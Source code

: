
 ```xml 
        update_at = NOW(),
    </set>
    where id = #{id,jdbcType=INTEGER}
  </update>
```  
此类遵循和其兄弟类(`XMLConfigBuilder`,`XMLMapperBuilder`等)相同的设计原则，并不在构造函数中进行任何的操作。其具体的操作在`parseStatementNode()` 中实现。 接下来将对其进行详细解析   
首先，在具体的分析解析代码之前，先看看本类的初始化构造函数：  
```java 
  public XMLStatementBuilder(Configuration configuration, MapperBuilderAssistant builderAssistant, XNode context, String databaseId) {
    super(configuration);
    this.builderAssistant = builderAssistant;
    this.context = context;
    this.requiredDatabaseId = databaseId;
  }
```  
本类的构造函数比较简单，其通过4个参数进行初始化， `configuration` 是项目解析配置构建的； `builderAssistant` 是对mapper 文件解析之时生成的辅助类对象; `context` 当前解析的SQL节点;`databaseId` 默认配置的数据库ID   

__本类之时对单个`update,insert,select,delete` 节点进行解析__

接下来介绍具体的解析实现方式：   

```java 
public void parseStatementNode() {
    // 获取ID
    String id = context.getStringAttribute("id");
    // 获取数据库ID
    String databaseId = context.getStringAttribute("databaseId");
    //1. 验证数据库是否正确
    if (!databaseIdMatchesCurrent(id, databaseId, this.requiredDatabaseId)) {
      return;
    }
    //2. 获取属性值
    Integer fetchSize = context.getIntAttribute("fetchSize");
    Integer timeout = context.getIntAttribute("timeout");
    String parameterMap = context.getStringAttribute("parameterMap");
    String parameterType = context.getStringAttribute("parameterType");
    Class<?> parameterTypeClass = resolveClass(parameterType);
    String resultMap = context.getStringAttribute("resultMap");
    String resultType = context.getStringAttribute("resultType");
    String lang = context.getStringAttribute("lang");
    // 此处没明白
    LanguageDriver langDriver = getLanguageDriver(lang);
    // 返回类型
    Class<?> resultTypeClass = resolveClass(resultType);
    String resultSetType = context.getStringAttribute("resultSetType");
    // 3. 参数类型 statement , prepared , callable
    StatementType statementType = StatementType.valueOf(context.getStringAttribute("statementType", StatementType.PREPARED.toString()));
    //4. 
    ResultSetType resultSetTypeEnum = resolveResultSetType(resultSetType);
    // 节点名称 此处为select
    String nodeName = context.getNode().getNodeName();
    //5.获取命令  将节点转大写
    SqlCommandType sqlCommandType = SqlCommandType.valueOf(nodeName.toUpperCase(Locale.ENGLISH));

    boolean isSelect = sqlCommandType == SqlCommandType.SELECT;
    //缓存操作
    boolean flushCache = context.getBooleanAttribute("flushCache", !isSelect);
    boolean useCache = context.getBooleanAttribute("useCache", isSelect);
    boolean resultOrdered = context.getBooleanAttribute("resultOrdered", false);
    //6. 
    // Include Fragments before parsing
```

---

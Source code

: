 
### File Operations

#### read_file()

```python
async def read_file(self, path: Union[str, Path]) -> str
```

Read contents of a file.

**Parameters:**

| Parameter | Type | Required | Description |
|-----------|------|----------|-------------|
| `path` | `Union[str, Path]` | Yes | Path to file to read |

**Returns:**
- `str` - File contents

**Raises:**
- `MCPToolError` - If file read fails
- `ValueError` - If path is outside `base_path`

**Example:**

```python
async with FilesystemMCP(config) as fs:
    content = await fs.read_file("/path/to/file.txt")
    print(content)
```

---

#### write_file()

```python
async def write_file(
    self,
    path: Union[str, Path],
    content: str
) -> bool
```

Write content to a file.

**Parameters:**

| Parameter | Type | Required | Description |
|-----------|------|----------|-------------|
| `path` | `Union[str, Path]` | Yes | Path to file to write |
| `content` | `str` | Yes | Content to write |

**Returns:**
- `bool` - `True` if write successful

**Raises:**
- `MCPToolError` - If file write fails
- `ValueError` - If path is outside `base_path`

— WHAT THIS TASK INVOLVES —
What lines above mention "nodeName"? Copy each one.

— PROBLEM SOLUTION —
    String nodeName = context.getNode().getNodeName();
    SqlCommandType sqlCommandType = SqlCommandType.valueOf(nodeName.toUpperCase(Locale.ENGLISH));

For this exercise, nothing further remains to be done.